Blog Post created by Cris Danci on May 14, 2015

So less than 24 hours after my post on GAD - Active/Active and why it matters, someone reached out to me directly - with a slight caution.  This someone, a former customer, essentially wanted me to get this point across:  the HA solutions like the ones I described, do come with pitfalls. They said I somewhat glorified the solution, and I should set the record straight on where such solutions fit in regards to the bigger picture. 


The back story to go with this comes from this particular customer’s personal experience.  Some time ago, this customer went through an infrastructure refresh and was convinced by another vendor (not going to burn anyone here) that 'traditional DR' was dead and the new craze was around active/active data centres providing DR capabilities, which the vendor obviously could provide through a new solution.   This was actually a sales tactic the other vendor used since they weren’t the incumbent and had to differentiate themselves, and justify a higher cost solution. As usual, different aspects of the solution were perceived differently by different stakeholders in a traditional tree swing model.  The technical people saw it as a pure high availability solution as a driver to enabling things like VMware HA and vMotion over this distance (this particular customer did have dark fibre but the latency was too high to do something like FT over distance); the management people (mainly middle) saw it as an opportunity to simplify the overall DR process and remove the need for "expensive" licensing and long DR test times associated with running VMware SRM, and the business people saw it as a way to remove downtime entirely since that’s how both the vendor and middle management presented and sold the solution to them. 


Believing the dream, and against all good technical advice, this particular customer dramatically altered their BCP to incorporate an active/active data centre design, with traditional disk-to-tape backup providing the final fail-safe and for offsite copies.  Everything ran quite well for some time - the solution looked like it was holding up, the customer had several positive experiences with using the solution to keep services up during data centre maintenance events, by vMotion machines between compute nodes hosting at the other datacentre..... Until one faithful afternoon when a developer executed a delete SQL query against the wrong database....  fortunately IT (and the developers) had continued to run traditional backups, database maintenance jobs and proactive backups of the database before making any major changes.  This meant the database could easily be restored without any data loss, within a very short timeframe - fairly simple.
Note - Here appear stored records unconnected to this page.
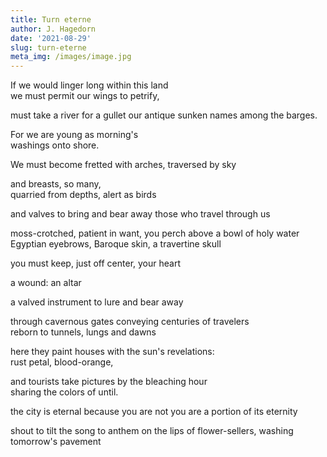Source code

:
 ```yaml
---
title: Turn eterne
author: J. Hagedorn
date: '2021-08-29'
slug: turn-eterne
meta_img: /images/image.jpg
---
```


If we would linger long within this land  
we must permit our wings to petrify,  

must take a river for a gullet
our antique sunken names among the barges.

For we are young as morning's  
washings onto shore.

We must become fretted
with arches, traversed by sky

and breasts, so many,  
quarried from depths, alert as birds

and valves to bring and bear away
those who travel through us

moss-crotched, patient in want, you perch above a bowl of holy water  
Egyptian eyebrows, Baroque skin, a travertine skull

you must keep, just off center, your heart

a wound: an altar  

a valved instrument 
to lure and bear away

through cavernous gates
conveying centuries of travelers  
reborn to tunnels, lungs and dawns  


here they paint houses with the sun's revelations:  
rust petal, blood-orange,  

and tourists take pictures by the bleaching hour  
sharing the colors of until.

the city is eternal because you are not
you are a portion of its eternity

shout to tilt the song
to anthem on the lips
of flower-sellers, washing tomorrow's pavement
That being said, that particular event, despite not resulting in data loss, was not well received by the business.  This came down to the simple fact that the business was convinced that a HA solution would eliminate the need for downtime when a disaster occurred. Of course, what a disaster actually is, was ill-defined, and the business’s perspective of a loss of customer records from a primary database, was definitely a disaster.  Unfortunately, the solution they forked out all that money for was pretty much useless in this scenario because they had to roll back to using traditional restores.   This brought into light questions on how they would recover the environment if there was a fundamental loss of the cluster itself, or issues with data consistency occurred on scale, as the data was replicated on both sites.  To add insult to injury, as both their data centres where essential in production, they concluded that they’d taken several steps backward architecturally, depending on tape for a large part of their recovery strategy, this particularly when they previously had a mature process around SRM. 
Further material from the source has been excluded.